[Stored entries]
^^^^
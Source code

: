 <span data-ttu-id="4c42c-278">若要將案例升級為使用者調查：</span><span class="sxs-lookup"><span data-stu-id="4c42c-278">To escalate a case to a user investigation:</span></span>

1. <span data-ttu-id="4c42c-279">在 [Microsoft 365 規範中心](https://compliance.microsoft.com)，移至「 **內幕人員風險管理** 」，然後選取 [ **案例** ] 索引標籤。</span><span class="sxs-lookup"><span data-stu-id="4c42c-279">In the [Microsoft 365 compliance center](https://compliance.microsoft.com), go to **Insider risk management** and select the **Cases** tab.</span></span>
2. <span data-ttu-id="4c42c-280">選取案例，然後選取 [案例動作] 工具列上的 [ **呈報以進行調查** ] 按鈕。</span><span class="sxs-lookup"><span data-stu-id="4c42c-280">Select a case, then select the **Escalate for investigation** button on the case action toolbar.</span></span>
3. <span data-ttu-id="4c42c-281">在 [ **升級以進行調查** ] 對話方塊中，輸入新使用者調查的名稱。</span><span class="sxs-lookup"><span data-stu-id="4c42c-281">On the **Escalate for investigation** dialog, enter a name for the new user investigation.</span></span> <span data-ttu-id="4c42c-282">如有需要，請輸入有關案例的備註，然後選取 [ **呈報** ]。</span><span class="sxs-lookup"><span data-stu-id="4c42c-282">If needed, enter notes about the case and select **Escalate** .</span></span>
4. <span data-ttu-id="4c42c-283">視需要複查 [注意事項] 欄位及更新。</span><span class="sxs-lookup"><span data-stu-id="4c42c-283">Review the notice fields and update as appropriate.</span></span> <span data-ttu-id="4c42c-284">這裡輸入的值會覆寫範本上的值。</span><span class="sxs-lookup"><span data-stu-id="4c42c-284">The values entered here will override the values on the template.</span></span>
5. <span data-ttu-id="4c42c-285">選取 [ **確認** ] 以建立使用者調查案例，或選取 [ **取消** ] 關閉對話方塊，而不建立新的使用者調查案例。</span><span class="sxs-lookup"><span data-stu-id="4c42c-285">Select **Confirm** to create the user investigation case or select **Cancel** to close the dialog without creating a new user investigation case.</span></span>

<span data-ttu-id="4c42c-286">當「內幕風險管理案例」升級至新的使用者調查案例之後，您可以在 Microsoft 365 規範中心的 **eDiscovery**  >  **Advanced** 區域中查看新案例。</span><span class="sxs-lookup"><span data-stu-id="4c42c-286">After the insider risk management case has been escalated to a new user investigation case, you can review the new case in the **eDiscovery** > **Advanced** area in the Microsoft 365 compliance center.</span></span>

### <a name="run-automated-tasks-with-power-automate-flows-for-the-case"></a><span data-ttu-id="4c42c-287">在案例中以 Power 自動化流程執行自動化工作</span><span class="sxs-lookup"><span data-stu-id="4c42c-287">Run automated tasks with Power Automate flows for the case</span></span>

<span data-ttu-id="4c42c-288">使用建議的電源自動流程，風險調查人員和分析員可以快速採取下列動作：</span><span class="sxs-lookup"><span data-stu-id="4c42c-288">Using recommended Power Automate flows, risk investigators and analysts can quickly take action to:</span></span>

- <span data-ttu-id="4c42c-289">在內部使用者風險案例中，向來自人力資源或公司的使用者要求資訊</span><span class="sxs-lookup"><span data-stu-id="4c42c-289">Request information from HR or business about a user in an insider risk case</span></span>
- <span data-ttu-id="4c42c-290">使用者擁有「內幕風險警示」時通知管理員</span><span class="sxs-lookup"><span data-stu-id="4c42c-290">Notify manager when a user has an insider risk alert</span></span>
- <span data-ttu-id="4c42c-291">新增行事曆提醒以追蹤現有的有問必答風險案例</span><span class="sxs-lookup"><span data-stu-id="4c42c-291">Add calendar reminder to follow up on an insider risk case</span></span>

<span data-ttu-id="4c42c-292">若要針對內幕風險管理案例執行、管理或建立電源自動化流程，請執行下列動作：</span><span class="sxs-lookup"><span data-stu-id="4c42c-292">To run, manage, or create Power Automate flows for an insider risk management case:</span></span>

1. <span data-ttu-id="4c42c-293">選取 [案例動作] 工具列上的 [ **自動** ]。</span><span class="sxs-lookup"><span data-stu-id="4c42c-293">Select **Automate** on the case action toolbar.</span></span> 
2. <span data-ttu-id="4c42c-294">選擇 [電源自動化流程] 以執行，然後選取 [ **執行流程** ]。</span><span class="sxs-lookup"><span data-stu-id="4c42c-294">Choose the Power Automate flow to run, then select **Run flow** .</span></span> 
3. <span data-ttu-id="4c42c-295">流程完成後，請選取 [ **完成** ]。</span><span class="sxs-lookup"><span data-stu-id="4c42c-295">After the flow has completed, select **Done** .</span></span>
^^^^
> _THE PROBLEM_
Search the records for the string "toolbar" and report each line that has it.

> _OUTPUT OF THE TASK_
2. <span data-ttu-id="4c42c-280">選取案例，然後選取 [案例動作] 工具列上的 [ **呈報以進行調查** ] 按鈕。</span><span class="sxs-lookup"><span data-stu-id="4c42c-280">Select a case, then select the **Escalate for investigation** button on the case action toolbar.</span></span>
1. <span data-ttu-id="4c42c-293">選取 [案例動作] 工具列上的 [ **自動** ]。</span><span class="sxs-lookup"><span data-stu-id="4c42c-293">Select **Automate** on the case action toolbar.</span></span> 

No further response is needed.